Okay, back to how they did it.
When the function fits
The first thing to understand here is that neural networks are fundamentally function approximators. (Say what?) When they’re training on a data set of paired inputs and outputs, they’re actually calculating the function, or series of math operations, that will transpose one into the other. Think about building a cat detector. You’re training the neural network by feeding it lots of images of cats and things that are not cats (the inputs) and labeling each group with a 1 or 0, respectively (the outputs). The neural network then looks for the best function that can convert each image of a cat into a 1 and each image of everything else into a 0. That’s how it can look at a new image and tell you whether or not it’s a cat. It’s using the function it found to calculate its answer–and if its training was good, it’ll get it right most of the time.

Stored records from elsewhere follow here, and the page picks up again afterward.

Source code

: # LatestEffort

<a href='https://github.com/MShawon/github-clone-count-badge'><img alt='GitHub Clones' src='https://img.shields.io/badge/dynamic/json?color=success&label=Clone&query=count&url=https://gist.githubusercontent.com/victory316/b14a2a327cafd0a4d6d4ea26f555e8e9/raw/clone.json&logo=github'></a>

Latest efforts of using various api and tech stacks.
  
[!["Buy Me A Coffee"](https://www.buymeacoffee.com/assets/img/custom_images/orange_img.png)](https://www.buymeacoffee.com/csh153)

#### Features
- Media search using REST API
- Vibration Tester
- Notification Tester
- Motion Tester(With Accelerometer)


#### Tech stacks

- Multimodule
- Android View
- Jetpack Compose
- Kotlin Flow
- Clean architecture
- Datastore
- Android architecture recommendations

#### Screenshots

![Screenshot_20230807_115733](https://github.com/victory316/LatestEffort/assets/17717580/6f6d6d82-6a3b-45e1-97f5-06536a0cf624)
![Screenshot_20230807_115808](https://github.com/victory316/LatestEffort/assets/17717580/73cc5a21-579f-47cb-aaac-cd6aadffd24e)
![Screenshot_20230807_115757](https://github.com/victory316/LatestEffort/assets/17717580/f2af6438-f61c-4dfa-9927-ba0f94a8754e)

Conveniently, this function approximation process is what we need to solve a PDE. We’re ultimately trying to find a function that best describes, say, the motion of air particles over physical space and time.
Now here’s the crux of the paper. Neural networks are usually trained to approximate functions between inputs and outputs defined in Euclidean space, your classic graph with x, y, and z axes. But this time, the researchers decided to define the inputs and outputs in Fourier space, which is a special type of graph for plotting wave frequencies. The intuition that they drew upon from work in other fields, says Anima Anandkumar, a Caltech professor who oversaw the research, is that something like the motion of air can actually be described as a combination of wave frequencies. The general direction of the wind at a macro level is like a low frequency with very long, lethargic waves, while the little eddies that form at the micro level are like high frequencies with very short and rapid ones.
Why does this matter? Because it’s far easier to approximate a Fourier function in Fourier space than to wrangle with PDEs in Euclidean space, which greatly simplifies the neural network’s job. Cue major accuracy and efficiency gains: in addition to its huge speed advantage over traditional methods, their technique achieves a 30% lower error rate when solving Navier-Stokes than previous deep-learning methods.
The whole thing is extremely clever, and also makes the method more generalizable. Previous deep-learning methods had to be trained separately for every type of fluid, whereas this one only needs to be trained once to handle all of them, as confirmed by the researchers’ experiments. Though they haven’t yet tried extending this to other examples, it should also be able to handle every earth composition when solving PDEs related to seismic activity, or every material type when solving PDEs related to thermal conductivity.
Anandkumar and the lead author of the paper, Zongyi Li, a PhD student in her lab, didn’t do this research just for the theoretical fun of it. They want to bring AI to more scientific disciplines. It was through talking to various collaborators in climate science, seismology, and materials science that Anandkumar first decided to tackle the PDE challenge with her students. They’re now working to put their method into practice with other researchers at Caltech and the Lawrence Berkeley National Laboratory.
One research topic Anandkumar is particularly excited about: climate change. Navier-Stokes isn’t just good at modeling air turbulence; it’s also used to model weather patterns. “Having good, fine-grained weather predictions on a global scale is such a challenging problem,” she says, “and even on the biggest supercomputers, we can’t do it at a global scale today. So if we can use these methods to speed up the entire pipeline, that would be tremendously impactful.”
There are also many, many more applications, she adds. “In that sense, the sky’s the limit, since we have a general way to speed up all these applications.”